Les,
For some reason I missed this, likely this is because of my current flu and
light fever... Oops.
That looks very interesting indeed! You'll have to excuse me for being a
little sceptical about applying neural networks to arbitrary problems
because they are notoriously hard to optimise (in width, depth and method of
interconnection, etc) and defining the feedback loop for machine-learning is
non-trivial... But this looks like a fine issue to approach in a very naive
and outgoing way.
I should probably explain here that a long time ago (a decade or so) I used
to study artificial intelligence, at least until I dropped out. Back then
neural networks seemed like something magical in the future (of our
studies), then again, so seemed OOP and ChucK made that look easy as well so
I say; "go!".
Yours,
Kas.
2008/5/26
Hi Kassen,
I read about it in this previous message from this mailing list, see item 2. Maybe I'm confused. I'm easily amused and easily confused! Haha!
Les
Hi Nuno,
This would be a great application for our new SMIRK toolkit (small music information retrieval toolkit for MIR in ChucK), soon to be up at http://smirk.cs.princeton.edu.

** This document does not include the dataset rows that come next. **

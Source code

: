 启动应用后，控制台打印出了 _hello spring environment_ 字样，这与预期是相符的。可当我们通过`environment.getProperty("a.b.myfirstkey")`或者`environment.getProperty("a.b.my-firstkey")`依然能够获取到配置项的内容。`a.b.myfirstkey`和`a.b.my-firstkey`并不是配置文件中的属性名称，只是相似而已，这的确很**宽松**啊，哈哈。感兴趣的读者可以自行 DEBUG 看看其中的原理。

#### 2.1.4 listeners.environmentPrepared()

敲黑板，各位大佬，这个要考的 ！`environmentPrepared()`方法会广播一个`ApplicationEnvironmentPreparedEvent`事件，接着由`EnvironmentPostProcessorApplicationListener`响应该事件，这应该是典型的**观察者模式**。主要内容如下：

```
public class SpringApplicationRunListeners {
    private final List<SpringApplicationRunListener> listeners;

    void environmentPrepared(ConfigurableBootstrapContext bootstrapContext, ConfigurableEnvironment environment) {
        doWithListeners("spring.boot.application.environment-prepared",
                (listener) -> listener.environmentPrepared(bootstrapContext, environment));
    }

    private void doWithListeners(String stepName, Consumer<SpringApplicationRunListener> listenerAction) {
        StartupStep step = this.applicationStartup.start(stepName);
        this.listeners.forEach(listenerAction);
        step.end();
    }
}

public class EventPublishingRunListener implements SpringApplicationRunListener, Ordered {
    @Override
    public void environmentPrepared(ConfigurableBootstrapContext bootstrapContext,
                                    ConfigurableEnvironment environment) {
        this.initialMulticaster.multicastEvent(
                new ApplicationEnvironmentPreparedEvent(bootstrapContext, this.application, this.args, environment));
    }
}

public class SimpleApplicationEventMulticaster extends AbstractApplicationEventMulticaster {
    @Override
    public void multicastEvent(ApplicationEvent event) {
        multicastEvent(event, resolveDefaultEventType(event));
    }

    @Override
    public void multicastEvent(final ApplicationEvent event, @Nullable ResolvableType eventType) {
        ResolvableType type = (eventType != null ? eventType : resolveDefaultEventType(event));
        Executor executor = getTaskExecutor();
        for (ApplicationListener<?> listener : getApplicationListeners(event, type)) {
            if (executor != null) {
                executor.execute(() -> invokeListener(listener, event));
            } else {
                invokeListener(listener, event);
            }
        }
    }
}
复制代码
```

This is a great example of a problem that could be easily solved with a machine learning algorithm, wherein you 1) Extract features from a training set of animal sounds 2) Use them to train a classifier (now available in chuck: kNN, adaboost) 3) extract features from the mic input 4) use the trained classifier to classify the new inputs
You could start with playing with FFT, centroid, RMS, rolloff, and other standard features, then use whatever features end up capturing your idea of similarity the best.
I'll send a notice to this list once everything is totally up.